Wars, plagues and famines are the storms that make us run up on deck. They snatch us up, out of our buying and selling and studying, and show us our whole human enterprise as a ship, in great danger.

We want to scurry back below, where it's lighted and smaller. Down below where our toys are. On deck it's too vast, too tremendous....

We want to forget that the human race is on an adventure, sailing no one knows where, on a magical, treacherous sea.

We have fought our way up from being wild, houseless lemurs, or lower, and little by little we have built up our curious structure—of learning, of art, of discovery—a wonderful structure: at least for us monkey-men. It has been a long struggle. We can guess, looking backward, what our ancestors had to contend with—how the cavemen fought mammoths, and their tough sons and daughters fought barbarism. But we want to forget it. We wish every one now to be genial. We pretend that this isn't the same earth that our ancestors lived on, but quite a different planet, where roughness is kept within bounds and where persons wear gloves and have neat wooden doors they can lock.

But it's the very same earth that old Grandpa Caveman once wrestled with, and where old Grandma Cavewoman ran for her life twice a week.

We've varnished the surface.

But it's still wild and strange just beneath.
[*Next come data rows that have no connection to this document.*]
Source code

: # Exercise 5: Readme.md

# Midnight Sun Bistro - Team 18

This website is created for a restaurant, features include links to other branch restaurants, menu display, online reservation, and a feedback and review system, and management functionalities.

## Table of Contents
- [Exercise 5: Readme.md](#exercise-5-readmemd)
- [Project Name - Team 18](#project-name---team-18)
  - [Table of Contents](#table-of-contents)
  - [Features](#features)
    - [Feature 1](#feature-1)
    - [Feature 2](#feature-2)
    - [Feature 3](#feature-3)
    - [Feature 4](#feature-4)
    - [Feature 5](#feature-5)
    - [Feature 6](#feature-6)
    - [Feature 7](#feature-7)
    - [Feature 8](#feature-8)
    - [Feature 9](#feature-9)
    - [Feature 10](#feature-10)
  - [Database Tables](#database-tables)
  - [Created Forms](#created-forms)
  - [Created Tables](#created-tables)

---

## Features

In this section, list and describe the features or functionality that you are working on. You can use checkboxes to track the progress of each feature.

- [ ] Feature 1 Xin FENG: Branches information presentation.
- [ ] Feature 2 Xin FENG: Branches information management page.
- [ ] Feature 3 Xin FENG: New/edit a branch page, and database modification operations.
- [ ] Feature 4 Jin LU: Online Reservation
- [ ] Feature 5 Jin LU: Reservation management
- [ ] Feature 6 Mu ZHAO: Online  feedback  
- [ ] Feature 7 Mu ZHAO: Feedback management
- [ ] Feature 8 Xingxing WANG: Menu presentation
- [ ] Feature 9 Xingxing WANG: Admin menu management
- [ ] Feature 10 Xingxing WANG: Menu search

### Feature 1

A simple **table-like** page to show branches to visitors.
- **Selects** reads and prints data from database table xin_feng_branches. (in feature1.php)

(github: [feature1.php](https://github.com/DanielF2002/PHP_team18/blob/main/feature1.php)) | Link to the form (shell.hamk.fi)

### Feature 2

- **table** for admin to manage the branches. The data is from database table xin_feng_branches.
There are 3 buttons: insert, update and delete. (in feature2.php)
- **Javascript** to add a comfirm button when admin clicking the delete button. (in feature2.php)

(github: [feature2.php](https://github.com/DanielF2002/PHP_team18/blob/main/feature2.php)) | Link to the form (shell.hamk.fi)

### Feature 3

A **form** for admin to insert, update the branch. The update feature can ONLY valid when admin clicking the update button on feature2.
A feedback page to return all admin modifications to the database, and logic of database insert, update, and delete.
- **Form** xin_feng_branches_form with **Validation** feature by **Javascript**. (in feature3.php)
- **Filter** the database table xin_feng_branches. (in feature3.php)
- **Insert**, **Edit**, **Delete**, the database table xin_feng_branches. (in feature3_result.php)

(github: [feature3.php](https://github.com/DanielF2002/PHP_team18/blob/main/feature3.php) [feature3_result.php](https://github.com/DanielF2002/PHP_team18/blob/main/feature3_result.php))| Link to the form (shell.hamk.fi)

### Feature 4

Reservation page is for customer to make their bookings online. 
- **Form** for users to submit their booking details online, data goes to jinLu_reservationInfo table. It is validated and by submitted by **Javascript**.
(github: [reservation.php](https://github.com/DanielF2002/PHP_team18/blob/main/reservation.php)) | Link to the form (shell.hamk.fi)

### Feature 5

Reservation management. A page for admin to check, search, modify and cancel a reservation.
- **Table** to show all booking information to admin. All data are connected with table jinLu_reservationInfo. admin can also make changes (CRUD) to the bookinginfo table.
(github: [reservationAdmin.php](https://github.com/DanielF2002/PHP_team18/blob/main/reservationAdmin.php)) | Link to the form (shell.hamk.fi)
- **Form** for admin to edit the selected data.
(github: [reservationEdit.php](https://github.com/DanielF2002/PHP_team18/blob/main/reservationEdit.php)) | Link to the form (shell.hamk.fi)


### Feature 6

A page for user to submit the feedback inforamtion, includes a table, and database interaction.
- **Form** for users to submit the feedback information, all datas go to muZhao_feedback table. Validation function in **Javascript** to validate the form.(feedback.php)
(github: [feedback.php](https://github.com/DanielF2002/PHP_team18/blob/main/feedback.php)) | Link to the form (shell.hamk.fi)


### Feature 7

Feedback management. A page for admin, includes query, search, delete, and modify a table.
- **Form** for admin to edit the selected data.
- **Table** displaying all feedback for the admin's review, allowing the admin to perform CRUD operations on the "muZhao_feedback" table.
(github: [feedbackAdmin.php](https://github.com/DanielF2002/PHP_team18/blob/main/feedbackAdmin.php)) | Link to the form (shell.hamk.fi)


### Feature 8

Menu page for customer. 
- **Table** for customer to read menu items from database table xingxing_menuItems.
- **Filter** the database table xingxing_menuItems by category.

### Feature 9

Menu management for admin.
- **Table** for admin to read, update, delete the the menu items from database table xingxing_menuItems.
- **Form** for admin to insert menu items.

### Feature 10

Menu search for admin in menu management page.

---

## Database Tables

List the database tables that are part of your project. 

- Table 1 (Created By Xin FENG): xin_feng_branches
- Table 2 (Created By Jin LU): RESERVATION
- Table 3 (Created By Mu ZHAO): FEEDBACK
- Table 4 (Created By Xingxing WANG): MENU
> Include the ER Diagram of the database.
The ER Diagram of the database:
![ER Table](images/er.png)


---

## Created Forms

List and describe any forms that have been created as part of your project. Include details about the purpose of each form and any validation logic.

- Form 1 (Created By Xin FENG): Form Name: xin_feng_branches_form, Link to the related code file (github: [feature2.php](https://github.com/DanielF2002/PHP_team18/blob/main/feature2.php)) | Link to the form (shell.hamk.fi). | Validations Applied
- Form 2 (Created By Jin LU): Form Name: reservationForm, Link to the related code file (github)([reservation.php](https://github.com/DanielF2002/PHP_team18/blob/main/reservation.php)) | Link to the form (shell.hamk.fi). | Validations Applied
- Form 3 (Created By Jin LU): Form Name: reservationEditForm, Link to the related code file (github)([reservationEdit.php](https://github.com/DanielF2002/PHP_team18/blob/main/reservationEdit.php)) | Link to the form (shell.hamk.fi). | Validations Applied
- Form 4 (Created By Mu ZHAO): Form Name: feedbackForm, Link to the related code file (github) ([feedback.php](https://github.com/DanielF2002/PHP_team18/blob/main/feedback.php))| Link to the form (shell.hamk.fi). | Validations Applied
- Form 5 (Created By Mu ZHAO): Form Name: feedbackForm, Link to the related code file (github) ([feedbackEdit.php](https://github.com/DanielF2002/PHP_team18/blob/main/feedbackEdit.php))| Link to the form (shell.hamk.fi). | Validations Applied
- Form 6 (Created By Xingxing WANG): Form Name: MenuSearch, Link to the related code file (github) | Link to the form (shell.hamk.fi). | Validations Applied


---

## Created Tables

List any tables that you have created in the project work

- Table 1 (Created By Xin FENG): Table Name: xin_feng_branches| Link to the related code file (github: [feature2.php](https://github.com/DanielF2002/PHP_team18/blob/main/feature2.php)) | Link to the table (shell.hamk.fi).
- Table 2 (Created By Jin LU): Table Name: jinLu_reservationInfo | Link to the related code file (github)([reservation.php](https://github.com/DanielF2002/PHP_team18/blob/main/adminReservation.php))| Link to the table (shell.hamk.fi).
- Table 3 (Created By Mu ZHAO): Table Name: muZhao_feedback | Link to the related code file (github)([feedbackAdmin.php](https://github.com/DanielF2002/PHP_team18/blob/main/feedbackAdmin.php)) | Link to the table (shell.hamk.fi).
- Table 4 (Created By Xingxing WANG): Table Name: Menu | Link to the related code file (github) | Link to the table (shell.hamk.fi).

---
In a book called "The War in the Air," by H. G. Wells (1907) he pictures the world swimming along quietly, when bang! a war starts! And it spreads, and takes in East and West, smashes cities, stops everything. And one of the young men in the story looks around rather dazed, and says in a low voice: "I've always thought life was a lark. It isn't. This sort of thing has always been happening, I suppose—these things, wars and earthquakes, that sweep across all the decency of life. It's just as though I had woke up to it all for the first time.... And it's always been so— it's the way of life."

So that's what we need to get used to, that it's that kind of a ship. We ought to have a sense of the adventure on which we're all bound.


It's not only war—not by a long shot—that gives men that sense. Great scientists have it. Great sailors. You can sort out the statesmen around you, the writers, the poets, according to whether or not they ever have been up on deck.

Theodore Dreiser has, for instance; Arnold Bennett has not. Charles Dickens did not, and that's why he is ranked below Thackeray. Compare James Joyce's "Portrait of the Artist" with George Moore's "Confessions," and if you apply this criterion, Moore takes a back seat.


There's one great man now living, however, who has almost too much of this sense: this cosmic adventure emotion. And that man's Joseph Conrad. Perhaps in his youth the sea came upon him too suddenly, or his boyhood sea-dreams awed too deeply his then unformed mind. At all events, the men in his stories are like lonely spirits, sailing, spellbound, through the immense forces surrounding the world. "There they are," one of them says, as he stands at the rail, "stars, sun, sea, light, darkness, space, great waters; the formidable Work of the Seven Days, into which man seems to have blundered unbidden. Or else decoyed."

We all have that mood. But Conrad, he's given to brooding. And his habit at night when he stands staring up at the stars is to see (or conjure up rather) a dumb buffoon Fate, primeval, unfriendly and stupid, whom Man must defy. And Conrad defies it, but wearily, for he feels sick at heart,—because of his surety that Fate is ignoble, and blind.

It's as though the man told himself ghost stories about this great universe. He feels that it ought to have a gracious and powerful master, leading men along fiery highways to test but not crush them, and marching them firm-eyed and glorious toward high goals. But instead there is nothing. The gray, empty wastes of the skies beyond starland are silent. Or, worse, their one sound is the footfall of that buffoon Fate.

The way to meet this black situation, according to Conrad, is to face it with grim steady courage. And that's what he does. It's stirring to discover the fineness of this man's tragic bravery. But when I get loose from his spell, and reflect, independently, I ask myself, "After all, is this performance so brave?"

We must all weigh the universe, each in his own penny-scales, and decide for ourselves whether to regard it as inspiring or hollow. But letting our penny-scales frighten us isn't stout-hearted.

If I were to tell myself ghost stories until I was trembling, and then, with my heart turning cold, firmly walk through the dark, my courage would be splendid, no doubt, but not finely applied. Conrad's courage is splendid—it is as great as almost any modern's—but it isn't courageous of him to busy it with self-conjured dreads.